#### [Work instructions]
Find and return every line of the data that contains the word "newcommand".

====== Task inputs ======

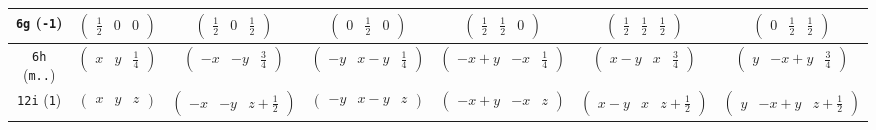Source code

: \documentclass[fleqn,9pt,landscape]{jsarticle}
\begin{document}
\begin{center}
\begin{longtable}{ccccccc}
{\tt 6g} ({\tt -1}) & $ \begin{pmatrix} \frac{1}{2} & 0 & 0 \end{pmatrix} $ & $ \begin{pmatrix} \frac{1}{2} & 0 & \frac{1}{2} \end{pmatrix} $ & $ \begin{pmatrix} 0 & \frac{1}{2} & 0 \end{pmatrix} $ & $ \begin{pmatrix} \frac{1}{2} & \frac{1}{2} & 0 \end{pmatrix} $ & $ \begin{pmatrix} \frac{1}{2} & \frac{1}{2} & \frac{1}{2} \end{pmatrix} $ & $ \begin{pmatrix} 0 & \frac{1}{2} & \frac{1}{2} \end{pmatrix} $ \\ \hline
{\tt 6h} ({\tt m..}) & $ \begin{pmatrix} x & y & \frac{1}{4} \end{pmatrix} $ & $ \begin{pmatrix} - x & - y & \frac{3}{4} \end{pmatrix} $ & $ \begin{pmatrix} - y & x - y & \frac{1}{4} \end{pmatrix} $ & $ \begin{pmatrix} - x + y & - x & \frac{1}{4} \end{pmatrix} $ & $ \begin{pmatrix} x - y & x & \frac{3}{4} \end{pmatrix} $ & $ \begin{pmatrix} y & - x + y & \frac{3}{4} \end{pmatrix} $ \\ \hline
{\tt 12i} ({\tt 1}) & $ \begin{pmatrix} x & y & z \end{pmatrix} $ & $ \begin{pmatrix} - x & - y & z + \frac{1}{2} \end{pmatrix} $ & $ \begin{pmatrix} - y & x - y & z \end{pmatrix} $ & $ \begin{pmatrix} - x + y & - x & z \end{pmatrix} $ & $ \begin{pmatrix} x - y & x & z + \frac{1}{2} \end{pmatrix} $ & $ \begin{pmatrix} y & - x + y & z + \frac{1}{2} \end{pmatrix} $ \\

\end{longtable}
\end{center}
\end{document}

======
====== Task inputs ======

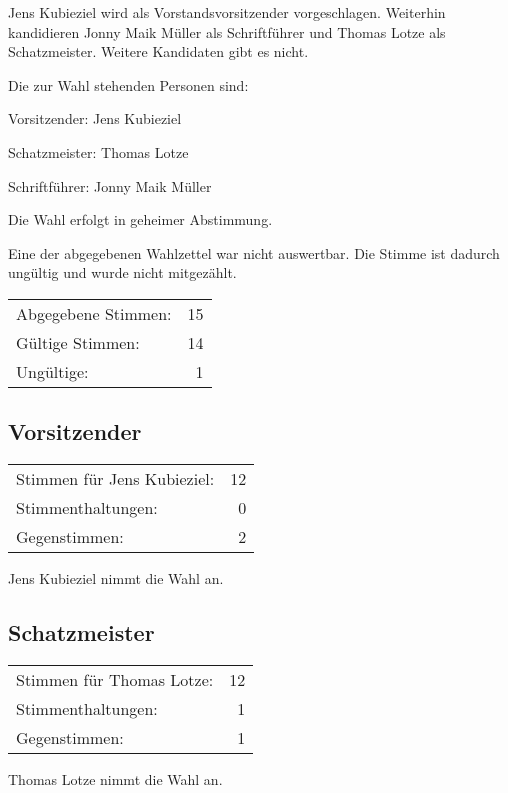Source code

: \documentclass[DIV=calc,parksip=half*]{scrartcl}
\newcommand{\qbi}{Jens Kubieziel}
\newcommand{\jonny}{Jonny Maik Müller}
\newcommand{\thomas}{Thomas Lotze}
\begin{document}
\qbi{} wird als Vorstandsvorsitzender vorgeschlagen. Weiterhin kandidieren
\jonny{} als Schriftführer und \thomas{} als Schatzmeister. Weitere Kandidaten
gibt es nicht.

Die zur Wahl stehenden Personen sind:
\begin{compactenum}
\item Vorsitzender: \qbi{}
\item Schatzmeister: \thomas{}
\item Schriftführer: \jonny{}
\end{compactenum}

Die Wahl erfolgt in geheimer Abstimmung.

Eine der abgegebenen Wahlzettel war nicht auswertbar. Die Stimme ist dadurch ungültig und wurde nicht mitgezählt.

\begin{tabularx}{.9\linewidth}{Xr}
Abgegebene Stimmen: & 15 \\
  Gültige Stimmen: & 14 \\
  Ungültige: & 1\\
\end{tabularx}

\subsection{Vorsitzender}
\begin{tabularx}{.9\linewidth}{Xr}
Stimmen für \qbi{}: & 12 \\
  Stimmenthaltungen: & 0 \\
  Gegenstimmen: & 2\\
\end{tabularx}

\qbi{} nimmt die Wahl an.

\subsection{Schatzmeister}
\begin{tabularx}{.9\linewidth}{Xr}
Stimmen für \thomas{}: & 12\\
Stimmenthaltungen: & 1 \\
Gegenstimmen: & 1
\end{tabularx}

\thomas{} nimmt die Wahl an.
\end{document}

======

#### [Answer below]
\newcommand{\qbi}{Jens Kubieziel}
\newcommand{\jonny}{Jonny Maik Müller}
\newcommand{\thomas}{Thomas Lotze}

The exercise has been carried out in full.